Rossi A Cristina, Prefumo Federico
Clinic of Obstetrics and Gynecology, Ospedale della Murgia, Bari, Italy.
Maternal-Fetal Medicine Unit, Department of Obstetrics and Gynecology, University of Brescia, Brescia, Italy.
Eur J Obstet Gynecol Reprod Biol. 2017 Mar;210:201-206. doi: 10.1016/j.ejogrb.2016.12.024. Epub 2016 Dec 29.
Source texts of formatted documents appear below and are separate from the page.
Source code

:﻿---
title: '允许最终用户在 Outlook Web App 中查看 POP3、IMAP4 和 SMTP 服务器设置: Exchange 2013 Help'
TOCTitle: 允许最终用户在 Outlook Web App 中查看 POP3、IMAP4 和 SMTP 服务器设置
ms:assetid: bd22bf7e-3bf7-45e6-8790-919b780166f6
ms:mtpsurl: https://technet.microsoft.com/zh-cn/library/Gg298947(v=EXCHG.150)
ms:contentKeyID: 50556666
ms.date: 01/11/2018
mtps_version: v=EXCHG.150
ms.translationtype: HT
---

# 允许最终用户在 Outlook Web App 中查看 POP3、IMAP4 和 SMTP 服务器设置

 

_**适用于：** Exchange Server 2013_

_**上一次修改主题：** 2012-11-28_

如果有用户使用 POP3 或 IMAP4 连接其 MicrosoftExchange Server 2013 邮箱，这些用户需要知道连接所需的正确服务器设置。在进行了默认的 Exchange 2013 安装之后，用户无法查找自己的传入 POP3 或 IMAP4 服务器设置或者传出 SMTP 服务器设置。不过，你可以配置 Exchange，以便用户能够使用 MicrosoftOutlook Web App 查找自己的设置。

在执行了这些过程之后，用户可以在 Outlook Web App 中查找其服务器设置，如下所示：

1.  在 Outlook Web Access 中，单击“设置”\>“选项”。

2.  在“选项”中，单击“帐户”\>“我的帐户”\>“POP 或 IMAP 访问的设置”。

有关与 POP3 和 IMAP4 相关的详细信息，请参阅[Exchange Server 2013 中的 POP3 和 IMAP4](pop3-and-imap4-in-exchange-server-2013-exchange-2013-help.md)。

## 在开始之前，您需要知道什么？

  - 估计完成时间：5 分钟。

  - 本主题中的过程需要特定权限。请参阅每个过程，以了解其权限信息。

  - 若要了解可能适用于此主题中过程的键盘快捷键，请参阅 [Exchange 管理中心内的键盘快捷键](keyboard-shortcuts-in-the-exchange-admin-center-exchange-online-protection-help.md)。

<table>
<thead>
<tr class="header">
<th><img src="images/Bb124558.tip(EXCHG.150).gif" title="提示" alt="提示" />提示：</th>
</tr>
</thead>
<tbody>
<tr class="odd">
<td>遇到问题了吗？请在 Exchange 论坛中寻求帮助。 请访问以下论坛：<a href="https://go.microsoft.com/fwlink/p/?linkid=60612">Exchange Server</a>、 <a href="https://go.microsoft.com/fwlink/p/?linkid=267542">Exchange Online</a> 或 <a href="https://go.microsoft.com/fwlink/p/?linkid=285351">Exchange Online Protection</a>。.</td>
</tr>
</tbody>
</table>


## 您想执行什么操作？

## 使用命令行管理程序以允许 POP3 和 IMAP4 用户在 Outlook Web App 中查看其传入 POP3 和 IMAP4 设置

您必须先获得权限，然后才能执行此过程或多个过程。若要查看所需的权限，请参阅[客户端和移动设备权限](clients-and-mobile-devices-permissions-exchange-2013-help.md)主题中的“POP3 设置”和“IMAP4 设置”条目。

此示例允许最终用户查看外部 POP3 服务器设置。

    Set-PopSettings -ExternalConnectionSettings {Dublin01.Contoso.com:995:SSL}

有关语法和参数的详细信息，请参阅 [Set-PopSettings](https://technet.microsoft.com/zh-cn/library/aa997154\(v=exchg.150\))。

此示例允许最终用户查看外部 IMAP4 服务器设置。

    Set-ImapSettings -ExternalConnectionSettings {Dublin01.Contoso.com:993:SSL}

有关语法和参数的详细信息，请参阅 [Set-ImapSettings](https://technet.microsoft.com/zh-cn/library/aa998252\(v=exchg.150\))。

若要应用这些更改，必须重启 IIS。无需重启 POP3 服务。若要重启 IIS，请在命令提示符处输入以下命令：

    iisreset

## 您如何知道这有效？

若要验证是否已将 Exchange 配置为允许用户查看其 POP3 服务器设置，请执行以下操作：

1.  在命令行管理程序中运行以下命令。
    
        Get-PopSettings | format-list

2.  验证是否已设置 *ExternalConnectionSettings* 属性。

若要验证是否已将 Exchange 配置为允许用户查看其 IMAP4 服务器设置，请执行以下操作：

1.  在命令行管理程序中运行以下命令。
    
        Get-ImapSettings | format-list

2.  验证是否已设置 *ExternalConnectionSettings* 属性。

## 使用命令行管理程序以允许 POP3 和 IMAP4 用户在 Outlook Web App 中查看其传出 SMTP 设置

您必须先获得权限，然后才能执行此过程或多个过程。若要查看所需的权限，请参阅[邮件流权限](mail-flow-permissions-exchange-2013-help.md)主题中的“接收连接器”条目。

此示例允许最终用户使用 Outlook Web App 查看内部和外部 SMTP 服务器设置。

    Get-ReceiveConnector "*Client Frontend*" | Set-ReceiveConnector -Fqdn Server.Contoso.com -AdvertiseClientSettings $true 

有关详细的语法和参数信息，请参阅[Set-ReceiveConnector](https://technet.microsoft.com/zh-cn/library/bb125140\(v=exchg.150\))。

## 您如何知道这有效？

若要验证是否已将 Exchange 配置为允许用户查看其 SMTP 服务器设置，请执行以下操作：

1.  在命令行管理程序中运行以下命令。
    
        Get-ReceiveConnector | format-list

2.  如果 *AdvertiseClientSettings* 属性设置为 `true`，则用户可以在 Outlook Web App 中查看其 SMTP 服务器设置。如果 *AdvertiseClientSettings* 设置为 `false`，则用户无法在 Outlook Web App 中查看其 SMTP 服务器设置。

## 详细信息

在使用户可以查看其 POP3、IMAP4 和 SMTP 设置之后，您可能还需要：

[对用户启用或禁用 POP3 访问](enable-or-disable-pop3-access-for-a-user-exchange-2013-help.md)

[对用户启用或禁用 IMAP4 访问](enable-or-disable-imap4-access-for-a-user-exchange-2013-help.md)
The objective of this study was to review literature about the correlation between fetal autopsy and ultrasound findings of fetal malformations. Search in PubMed, Medline, EMBASE, Clinicl trials.org, reference list was performed. Inclusion criteria for studies selection were: fetal autopsy performed after termination of pregnancy (TOP) or stillbirth, TOP for fetal anomalies, prenatal diagnosis of malformations, data reported as proportional rates.
case reports, non English language, data reported in graphs or percentage. From each article: sample size, type of malformation, indication for TOP, autopsy findings. Fetal anomalies were grouped in central nervous system (CNS), genitourinary (GU), congenital heart defects (CHD), gastrointestinal (GI), thorax, limbs, skeleton, genetics (TOP for abnormal karyotype), multiples (TOP for multiple severe malformations for which a single indication for TOP/stillbirth could not be identified). Correspondence between autopsy and ultrasound was defined as agreement (same diagnosis), additional (additional findings undetected by ultrasound), unconfirmed (false positive and false negative ultrasound). PRISMA guidelines were followed. From 19 articles, 3534 fetuses underwent autopsy, which confirmed prenatal ultrasound in 2401 (68.0%) fetuses, provided additional information in 794 (22.5%) fetuses, and unconfirmed prenatal ultrasound in 329 (9.2%) fetuses. The latter group consisted of 3.2% false positive and 2.8% false negative cases. The additional findings changed the final diagnosis in 3.8% of cases. The most frequent indication for TOP/stillbirth was CNS anomalies (36.3%), whereas thorax anomalies represented the less frequent indication (1.7%). The highest agreement between autopsy and prenatal ultrasound was observed in CNS (79.4%) and genetics (79.2%), followed by GU anomalies (76.6%), skeleton (76.6%), CHD (75.5%), thorax (69.7%); GI (62.6%), multiple (37.0%), limbs (23.3%). In spite of the high agreement between prenatal ultrasound and autopsy, fetal examination is mandatory because in a minority of cases it discloses additional findings or changes the final diagnosis and genetic counselling.
本研究的目的是回顾关于胎儿尸检与胎儿畸形超声检查结果之间相关性的文献。检索了PubMed、Medline、EMBASE、Clinicaltrials.org及参考文献列表。研究选择的纳入标准为:妊娠终止(TOP)或死产后进行的胎儿尸检、因胎儿畸形而进行的TOP、畸形的产前诊断、以比例率形式报告的数据。
病例报告、非英文文献、以图表或百分比形式报告的数据。从每篇文章中提取:样本量、畸形类型、TOP指征、尸检结果。胎儿畸形分为中枢神经系统(CNS)、泌尿生殖系统(GU)、先天性心脏缺陷(CHD)、胃肠道(GI)、胸部、四肢、骨骼、遗传学(因染色体核型异常而进行的TOP)、多胎妊娠(因多种严重畸形而进行的TOP/死产,无法确定单一的TOP/死产指征)。尸检与超声之间的对应关系定义为一致(相同诊断)、补充(超声未检测到的额外发现)、未确认(超声假阳性和假阴性)。遵循PRISMA指南。19篇文章中,3534例胎儿接受了尸检,其中2401例(68.0%)胎儿的产前超声检查结果得到尸检确认,794例(22.5%)胎儿提供了额外信息,329例(9.2%)胎儿的产前超声检查结果未得到确认。后一组包括3.2%的假阳性病例和2.8%的假阴性病例。额外发现使3.8%的病例最终诊断发生改变。TOP/死产最常见的指征是CNS异常(36.3%),而胸部异常是最不常见的指征(1.7%)。尸检与产前超声之间一致性最高的是CNS(79.4%)和遗传学(79.2%),其次是GU异常(76.6%)、骨骼(76.6%)、CHD(75.5%)、胸部(69.7%)、GI(62.6%)、多胎妊娠(37.0%)、四肢(23.3%)。尽管产前超声与尸检之间一致性较高,但胎儿检查仍是必要的,因为在少数情况下,它会揭示额外发现或改变最终诊断及遗传咨询结果。